**Exercise instructions:** Write out the full set of records below exactly.

----------

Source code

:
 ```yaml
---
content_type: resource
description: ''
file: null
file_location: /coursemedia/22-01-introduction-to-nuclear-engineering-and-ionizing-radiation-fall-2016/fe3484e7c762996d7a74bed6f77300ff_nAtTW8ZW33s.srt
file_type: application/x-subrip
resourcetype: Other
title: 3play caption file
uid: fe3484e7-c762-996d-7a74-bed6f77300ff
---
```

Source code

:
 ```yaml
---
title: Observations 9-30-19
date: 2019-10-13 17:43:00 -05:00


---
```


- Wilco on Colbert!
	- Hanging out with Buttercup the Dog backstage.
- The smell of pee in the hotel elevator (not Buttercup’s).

----------

**Answer box:**
Source code

:
 ```yaml
---
content_type: resource
description: ''
file: null
file_location: /coursemedia/22-01-introduction-to-nuclear-engineering-and-ionizing-radiation-fall-2016/fe3484e7c762996d7a74bed6f77300ff_nAtTW8ZW33s.srt
file_type: application/x-subrip
resourcetype: Other
title: 3play caption file
uid: fe3484e7-c762-996d-7a74-bed6f77300ff
---
```

Source code

:
 ```yaml
---
title: Observations 9-30-19
date: 2019-10-13 17:43:00 -05:00


---
```


- Wilco on Colbert!
	- Hanging out with Buttercup the Dog backstage.
- The smell of pee in the hotel elevator (not Buttercup’s).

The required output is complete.